• _Task directions_
Starting with the line containing "of $l_n$ is" and going on through the line containing "The $M=1$ case of", return the lines of the data below exactly, and only those.

• _Data extract_
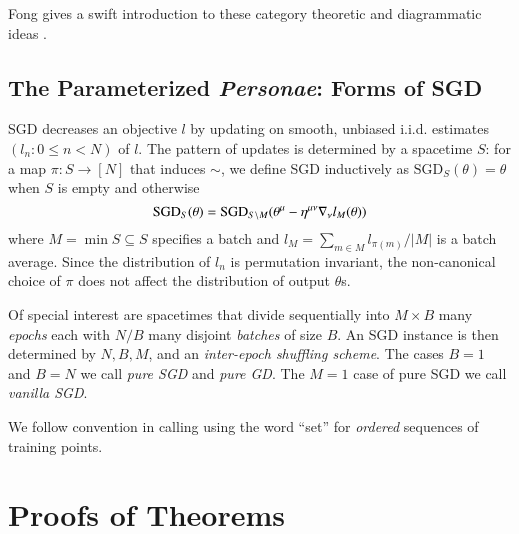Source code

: \documentclass{article}
\newcommand{\SGD}{\text{\textnormal{SGD}}}
\newcommand{\wabs}[1]{\left|#1\right|}
\begin{document}
        Fong gives a swift introduction to these category theoretic and
        diagrammatic ideas .

    \subsection{The Parameterized \emph{Personae}: Forms of SGD}
        SGD decreases an objective $l$ by updating on smooth, unbiased i.i.d.
        estimates $(l_n: 0\leq n<N)$ of $l$.  The pattern of updates is
        determined by a spacetime $S$: for a map
        $\pi:S\to [N]$ that induces $\sim$, we define SGD inductively as
        $\text{SGD}_{S}(\theta) = \theta$ when $S$ is empty and otherwise
        $$
            \SGD_S(\theta)
            =
            \SGD_{S\setminus M}(
                \theta^\mu - \eta^{\mu\nu} \nabla_\nu l_{M}(\theta)
            )
        $$
        where $M = \min S \subseteq S$ specifies a batch and $l_M = \sum_{m\in
        M} l_{\pi(m)} / \wabs{M}$ is a batch average.  Since the distribution
        of $l_n$ is permutation invariant, the non-canonical choice of $\pi$
        does not affect the distribution of output $\theta$s.
    
        Of special interest are spacetimes that divide sequentially into
        $M\times B$ many \emph{epochs} each with $N/B$ many disjoint
        \emph{batches} of size $B$.  An SGD instance is then determined by $N,
        B, M$, and an \emph{inter-epoch shuffling scheme}.  The cases $B=1$ and
        $B=N$ we call \emph{pure SGD} and \emph{pure GD}.  The $M=1$ case of
        pure SGD we call \emph{vanilla SGD}.

        We follow convention in calling using the word ``set'' for
        \emph{ordered} sequences of training points. 



\section{Proofs of Theorems} \label{sect:proofs}
   
\end{document}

• _Exercise solution_
        of $l_n$ is permutation invariant, the non-canonical choice of $\pi$
        does not affect the distribution of output $\theta$s.
    
        Of special interest are spacetimes that divide sequentially into
        $M\times B$ many \emph{epochs} each with $N/B$ many disjoint
        \emph{batches} of size $B$.  An SGD instance is then determined by $N,
        B, M$, and an \emph{inter-epoch shuffling scheme}.  The cases $B=1$ and
        $B=N$ we call \emph{pure SGD} and \emph{pure GD}.  The $M=1$ case of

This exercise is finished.